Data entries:
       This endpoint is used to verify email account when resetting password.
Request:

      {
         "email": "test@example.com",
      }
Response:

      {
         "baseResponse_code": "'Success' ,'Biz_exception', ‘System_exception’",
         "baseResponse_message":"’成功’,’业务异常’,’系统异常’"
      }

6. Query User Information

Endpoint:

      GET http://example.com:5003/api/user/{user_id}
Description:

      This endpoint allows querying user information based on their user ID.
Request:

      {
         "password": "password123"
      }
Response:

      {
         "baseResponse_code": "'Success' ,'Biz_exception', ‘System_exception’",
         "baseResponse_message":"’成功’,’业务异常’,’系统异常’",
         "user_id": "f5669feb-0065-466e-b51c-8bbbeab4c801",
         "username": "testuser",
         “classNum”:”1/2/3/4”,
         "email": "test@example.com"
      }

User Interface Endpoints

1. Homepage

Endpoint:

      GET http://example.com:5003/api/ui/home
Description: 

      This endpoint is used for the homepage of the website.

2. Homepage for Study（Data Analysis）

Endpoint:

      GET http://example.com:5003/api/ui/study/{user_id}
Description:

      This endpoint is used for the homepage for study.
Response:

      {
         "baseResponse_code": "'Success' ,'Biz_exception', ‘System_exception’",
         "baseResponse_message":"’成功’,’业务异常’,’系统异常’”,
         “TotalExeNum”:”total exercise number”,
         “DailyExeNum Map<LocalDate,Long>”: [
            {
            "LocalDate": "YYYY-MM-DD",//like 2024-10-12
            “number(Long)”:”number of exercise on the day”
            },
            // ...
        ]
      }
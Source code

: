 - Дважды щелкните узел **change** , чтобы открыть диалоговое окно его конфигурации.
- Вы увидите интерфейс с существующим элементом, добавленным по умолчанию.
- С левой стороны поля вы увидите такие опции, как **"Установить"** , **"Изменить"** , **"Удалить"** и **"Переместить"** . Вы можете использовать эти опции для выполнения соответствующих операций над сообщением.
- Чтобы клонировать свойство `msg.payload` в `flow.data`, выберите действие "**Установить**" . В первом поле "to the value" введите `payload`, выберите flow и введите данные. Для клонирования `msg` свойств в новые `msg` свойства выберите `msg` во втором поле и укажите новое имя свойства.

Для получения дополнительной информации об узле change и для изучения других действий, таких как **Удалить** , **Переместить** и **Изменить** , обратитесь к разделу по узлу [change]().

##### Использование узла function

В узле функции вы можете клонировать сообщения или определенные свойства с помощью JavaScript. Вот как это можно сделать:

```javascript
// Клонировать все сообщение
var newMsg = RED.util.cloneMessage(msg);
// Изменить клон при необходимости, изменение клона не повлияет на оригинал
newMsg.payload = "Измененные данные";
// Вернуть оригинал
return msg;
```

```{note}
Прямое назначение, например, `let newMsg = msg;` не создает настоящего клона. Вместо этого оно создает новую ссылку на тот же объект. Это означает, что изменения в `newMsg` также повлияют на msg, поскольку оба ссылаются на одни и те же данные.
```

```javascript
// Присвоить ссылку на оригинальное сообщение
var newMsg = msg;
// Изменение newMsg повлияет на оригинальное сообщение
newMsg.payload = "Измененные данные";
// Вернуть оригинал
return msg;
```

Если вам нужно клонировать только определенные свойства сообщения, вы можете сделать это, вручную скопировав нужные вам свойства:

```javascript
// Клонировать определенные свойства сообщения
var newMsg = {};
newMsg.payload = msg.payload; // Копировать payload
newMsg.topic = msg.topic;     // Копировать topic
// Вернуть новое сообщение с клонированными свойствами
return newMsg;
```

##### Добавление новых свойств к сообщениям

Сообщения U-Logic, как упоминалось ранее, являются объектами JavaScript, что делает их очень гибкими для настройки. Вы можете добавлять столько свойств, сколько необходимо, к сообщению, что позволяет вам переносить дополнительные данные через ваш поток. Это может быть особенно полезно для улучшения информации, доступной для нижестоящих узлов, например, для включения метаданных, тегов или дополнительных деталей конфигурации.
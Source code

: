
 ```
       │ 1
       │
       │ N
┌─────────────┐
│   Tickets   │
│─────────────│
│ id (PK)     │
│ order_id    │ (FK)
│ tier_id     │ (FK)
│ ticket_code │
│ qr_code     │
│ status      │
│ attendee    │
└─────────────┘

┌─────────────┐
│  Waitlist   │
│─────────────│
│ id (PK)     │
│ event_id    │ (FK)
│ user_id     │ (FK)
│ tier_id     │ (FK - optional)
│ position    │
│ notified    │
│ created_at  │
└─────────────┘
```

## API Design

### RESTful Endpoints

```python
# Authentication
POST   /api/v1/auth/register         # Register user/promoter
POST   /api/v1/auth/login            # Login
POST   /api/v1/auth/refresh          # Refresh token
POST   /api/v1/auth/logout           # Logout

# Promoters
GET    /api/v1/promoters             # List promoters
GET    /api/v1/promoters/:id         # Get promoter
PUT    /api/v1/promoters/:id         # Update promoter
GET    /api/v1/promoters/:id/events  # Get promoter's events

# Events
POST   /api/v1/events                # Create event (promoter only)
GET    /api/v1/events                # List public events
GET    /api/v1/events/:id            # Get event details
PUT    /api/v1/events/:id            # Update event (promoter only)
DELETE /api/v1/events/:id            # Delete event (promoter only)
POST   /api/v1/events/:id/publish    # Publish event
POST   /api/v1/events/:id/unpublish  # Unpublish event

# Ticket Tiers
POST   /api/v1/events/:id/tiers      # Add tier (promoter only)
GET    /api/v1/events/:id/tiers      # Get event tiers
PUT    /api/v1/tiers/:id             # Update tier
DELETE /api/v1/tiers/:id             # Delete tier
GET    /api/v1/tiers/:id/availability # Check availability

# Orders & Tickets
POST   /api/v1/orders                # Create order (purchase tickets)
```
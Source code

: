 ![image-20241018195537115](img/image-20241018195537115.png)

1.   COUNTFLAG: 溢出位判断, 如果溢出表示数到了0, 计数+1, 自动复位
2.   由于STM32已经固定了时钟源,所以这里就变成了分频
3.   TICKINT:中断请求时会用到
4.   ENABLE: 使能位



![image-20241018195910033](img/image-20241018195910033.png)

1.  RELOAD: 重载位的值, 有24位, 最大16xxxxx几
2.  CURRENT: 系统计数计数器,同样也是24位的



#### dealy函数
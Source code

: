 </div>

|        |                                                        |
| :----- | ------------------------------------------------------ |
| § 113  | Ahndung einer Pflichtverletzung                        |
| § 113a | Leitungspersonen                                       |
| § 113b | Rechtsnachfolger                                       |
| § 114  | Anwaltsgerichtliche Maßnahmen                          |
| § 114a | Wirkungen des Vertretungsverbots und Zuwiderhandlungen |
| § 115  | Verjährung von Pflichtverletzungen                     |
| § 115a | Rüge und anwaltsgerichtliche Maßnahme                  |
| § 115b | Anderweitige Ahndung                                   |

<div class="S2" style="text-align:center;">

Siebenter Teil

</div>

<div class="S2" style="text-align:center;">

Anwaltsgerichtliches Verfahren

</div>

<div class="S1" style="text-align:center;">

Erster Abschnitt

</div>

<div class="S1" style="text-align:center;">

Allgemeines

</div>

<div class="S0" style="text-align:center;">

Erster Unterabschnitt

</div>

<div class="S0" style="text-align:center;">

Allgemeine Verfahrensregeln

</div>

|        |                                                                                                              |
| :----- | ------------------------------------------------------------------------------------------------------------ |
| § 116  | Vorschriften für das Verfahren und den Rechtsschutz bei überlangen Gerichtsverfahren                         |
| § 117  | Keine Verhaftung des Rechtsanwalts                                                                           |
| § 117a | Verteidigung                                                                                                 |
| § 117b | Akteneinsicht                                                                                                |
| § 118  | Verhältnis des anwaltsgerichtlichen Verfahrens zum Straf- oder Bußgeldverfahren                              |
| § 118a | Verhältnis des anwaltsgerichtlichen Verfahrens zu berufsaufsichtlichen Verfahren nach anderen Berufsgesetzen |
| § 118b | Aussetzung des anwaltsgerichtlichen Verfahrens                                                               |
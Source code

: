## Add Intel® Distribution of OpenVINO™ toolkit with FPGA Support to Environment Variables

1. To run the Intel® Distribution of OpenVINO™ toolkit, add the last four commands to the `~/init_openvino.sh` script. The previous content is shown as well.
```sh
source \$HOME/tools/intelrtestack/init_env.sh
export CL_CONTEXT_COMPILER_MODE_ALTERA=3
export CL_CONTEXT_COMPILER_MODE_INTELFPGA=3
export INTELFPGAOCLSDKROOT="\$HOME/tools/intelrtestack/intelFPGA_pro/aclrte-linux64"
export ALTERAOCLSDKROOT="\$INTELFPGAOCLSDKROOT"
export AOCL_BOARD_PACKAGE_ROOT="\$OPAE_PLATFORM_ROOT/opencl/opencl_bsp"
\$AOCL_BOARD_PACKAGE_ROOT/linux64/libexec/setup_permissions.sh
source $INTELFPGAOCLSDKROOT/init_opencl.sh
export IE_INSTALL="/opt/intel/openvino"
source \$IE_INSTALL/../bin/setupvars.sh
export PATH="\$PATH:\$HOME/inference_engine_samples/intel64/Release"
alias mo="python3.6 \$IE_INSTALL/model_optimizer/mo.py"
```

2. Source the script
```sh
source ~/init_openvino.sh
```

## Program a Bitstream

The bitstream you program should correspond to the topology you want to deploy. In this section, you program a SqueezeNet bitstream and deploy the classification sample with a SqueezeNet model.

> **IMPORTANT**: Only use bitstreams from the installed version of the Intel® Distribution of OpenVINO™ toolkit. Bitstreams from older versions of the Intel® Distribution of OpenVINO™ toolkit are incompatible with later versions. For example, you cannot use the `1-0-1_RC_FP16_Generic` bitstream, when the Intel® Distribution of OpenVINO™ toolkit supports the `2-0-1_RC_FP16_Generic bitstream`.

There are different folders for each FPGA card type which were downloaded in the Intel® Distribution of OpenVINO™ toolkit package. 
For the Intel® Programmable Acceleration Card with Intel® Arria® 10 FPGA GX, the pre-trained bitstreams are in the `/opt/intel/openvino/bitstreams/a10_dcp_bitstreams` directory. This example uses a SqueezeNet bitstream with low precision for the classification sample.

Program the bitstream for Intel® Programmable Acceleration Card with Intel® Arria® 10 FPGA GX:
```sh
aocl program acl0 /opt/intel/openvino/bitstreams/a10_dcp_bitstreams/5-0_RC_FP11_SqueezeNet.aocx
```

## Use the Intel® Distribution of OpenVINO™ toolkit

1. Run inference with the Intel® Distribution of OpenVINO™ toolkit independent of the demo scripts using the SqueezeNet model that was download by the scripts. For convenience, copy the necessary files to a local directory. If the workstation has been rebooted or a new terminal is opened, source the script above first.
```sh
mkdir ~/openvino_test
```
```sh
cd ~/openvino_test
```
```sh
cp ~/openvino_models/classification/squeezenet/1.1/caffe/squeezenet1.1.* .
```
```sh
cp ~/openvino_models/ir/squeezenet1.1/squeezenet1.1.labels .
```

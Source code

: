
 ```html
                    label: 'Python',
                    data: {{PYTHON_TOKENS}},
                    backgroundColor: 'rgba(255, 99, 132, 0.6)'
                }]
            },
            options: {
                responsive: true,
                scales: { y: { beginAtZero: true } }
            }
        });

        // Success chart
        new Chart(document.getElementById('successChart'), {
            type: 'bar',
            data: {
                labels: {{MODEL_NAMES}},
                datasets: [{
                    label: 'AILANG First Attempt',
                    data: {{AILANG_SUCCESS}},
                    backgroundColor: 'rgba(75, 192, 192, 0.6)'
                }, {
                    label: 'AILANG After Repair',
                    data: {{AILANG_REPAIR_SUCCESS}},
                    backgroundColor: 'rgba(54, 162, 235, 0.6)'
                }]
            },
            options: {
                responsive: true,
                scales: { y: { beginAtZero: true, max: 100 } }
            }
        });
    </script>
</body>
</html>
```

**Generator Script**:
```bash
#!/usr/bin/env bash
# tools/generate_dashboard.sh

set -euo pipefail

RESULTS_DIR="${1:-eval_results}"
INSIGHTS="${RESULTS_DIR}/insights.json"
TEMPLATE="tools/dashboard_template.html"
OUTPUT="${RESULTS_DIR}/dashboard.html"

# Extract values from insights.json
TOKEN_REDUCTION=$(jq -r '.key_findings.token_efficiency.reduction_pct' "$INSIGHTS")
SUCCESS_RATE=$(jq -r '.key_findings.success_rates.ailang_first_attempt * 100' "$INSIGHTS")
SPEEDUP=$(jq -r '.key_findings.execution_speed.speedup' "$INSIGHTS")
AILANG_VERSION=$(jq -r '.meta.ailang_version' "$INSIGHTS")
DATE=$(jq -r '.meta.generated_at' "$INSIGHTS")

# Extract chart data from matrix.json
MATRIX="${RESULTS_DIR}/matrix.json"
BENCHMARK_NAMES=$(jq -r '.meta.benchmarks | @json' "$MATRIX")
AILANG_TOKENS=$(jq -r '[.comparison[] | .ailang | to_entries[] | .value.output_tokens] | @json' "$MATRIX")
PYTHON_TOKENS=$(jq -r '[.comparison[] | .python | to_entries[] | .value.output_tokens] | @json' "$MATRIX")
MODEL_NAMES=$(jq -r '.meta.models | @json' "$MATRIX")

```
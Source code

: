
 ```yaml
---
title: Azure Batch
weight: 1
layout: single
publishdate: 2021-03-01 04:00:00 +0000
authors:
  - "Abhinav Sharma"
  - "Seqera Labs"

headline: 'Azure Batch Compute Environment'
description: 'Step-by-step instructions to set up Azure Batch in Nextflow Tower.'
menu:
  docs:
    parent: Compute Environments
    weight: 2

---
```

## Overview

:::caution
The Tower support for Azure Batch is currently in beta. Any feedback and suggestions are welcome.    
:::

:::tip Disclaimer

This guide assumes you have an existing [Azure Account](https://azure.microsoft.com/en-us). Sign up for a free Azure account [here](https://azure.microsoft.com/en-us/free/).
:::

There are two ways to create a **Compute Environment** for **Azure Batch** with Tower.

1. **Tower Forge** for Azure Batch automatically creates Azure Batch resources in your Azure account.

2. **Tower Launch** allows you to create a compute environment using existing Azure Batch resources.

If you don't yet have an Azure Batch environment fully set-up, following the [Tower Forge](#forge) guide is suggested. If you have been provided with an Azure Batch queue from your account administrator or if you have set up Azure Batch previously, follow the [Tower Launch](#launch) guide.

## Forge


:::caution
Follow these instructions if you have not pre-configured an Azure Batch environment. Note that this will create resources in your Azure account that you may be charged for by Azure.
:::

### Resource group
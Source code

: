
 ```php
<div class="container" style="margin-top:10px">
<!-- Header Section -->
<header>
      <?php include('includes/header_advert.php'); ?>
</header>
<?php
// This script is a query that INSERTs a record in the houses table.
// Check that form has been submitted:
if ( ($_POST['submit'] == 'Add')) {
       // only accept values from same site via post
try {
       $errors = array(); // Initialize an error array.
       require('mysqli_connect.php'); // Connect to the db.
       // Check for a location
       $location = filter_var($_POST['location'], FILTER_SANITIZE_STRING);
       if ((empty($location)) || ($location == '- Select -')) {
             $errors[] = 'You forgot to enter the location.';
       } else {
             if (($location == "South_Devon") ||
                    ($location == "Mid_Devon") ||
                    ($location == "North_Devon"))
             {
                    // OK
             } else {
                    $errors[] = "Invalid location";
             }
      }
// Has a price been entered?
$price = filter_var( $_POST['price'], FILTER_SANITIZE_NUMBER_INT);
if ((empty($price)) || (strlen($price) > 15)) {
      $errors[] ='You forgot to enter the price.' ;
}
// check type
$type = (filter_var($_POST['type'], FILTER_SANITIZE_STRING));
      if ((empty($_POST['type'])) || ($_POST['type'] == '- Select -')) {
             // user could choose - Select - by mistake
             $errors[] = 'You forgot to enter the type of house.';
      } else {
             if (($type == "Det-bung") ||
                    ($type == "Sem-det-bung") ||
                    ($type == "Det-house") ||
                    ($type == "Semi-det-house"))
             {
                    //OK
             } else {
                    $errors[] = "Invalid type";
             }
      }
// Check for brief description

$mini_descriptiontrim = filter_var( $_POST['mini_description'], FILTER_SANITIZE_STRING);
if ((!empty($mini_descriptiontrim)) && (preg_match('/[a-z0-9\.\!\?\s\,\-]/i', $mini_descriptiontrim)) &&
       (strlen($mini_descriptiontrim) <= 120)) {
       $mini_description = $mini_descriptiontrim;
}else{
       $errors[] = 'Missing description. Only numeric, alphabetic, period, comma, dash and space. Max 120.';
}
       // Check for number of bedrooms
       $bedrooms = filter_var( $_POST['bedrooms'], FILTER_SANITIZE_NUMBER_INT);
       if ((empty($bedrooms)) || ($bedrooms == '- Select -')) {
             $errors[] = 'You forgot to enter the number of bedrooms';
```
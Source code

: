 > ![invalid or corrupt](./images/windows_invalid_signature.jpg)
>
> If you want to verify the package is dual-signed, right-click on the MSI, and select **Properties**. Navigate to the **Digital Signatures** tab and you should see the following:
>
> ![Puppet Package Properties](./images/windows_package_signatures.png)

__Required work__
Only the lines from the top of the data through the line that contains "This endpoint is used for the homepage of" should be quoted, exactly as they stand.

__Your solution__
       This endpoint is used to verify email account when resetting password.
Request:

      {
         "email": "test@example.com",
      }
Response:

      {
         "baseResponse_code": "'Success' ,'Biz_exception', ‘System_exception’",
         "baseResponse_message":"’成功’,’业务异常’,’系统异常’"
      }

6. Query User Information

Endpoint:

      GET http://example.com:5003/api/user/{user_id}
Description:

      This endpoint allows querying user information based on their user ID.
Request:

      {
         "password": "password123"
      }
Response:

      {
         "baseResponse_code": "'Success' ,'Biz_exception', ‘System_exception’",
         "baseResponse_message":"’成功’,’业务异常’,’系统异常’",
         "user_id": "f5669feb-0065-466e-b51c-8bbbeab4c801",
         "username": "testuser",
         “classNum”:”1/2/3/4”,
         "email": "test@example.com"
      }

User Interface Endpoints

1. Homepage

Endpoint:

      GET http://example.com:5003/api/ui/home
Description: 

      This endpoint is used for the homepage of the website.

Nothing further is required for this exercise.